§ EXERCISE
Give back exactly the lines spanning from the one containing "for $1\le k\le n$." to the final line of the records below, and no others.

§ PROVIDED INFORMATION
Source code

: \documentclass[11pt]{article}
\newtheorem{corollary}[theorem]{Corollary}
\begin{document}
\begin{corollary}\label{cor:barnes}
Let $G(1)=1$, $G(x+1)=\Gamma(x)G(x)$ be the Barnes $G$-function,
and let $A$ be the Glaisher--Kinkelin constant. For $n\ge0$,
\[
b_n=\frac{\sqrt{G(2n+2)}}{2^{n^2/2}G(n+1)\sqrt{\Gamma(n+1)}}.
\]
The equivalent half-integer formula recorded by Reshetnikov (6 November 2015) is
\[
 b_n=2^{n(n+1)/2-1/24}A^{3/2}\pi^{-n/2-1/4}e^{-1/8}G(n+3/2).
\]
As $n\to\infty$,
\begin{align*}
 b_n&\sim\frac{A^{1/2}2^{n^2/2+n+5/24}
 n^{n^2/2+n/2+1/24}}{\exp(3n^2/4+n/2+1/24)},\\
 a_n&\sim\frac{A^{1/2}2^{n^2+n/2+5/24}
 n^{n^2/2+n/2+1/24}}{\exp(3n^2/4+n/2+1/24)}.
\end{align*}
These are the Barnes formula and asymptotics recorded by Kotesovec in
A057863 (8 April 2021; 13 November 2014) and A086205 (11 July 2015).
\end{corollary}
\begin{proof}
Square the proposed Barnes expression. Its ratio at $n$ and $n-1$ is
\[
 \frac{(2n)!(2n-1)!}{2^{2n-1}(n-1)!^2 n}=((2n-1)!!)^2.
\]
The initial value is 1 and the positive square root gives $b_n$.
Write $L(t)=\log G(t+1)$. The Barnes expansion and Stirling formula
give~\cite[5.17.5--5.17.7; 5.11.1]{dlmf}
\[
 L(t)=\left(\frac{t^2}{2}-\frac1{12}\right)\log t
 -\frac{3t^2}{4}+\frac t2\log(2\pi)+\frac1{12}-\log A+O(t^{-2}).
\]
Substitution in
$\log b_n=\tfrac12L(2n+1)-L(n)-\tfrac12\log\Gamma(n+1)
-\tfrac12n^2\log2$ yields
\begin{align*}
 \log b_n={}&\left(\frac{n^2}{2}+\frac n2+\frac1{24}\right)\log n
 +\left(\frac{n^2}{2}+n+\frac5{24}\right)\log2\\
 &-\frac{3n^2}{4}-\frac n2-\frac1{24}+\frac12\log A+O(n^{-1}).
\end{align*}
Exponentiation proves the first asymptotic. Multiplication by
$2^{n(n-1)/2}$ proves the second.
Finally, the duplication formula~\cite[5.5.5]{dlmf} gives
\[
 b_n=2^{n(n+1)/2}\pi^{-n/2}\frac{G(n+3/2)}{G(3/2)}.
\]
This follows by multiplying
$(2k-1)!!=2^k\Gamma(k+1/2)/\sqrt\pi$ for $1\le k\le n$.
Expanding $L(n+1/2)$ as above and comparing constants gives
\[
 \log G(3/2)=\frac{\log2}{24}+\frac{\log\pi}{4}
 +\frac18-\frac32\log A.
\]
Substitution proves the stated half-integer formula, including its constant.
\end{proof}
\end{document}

§ REPLY
$(2k-1)!!=2^k\Gamma(k+1/2)/\sqrt\pi$ for $1\le k\le n$.
Expanding $L(n+1/2)$ as above and comparing constants gives
\[
 \log G(3/2)=\frac{\log2}{24}+\frac{\log\pi}{4}
 +\frac18-\frac32\log A.
\]
Substitution proves the stated half-integer formula, including its constant.
\end{proof}
\end{document}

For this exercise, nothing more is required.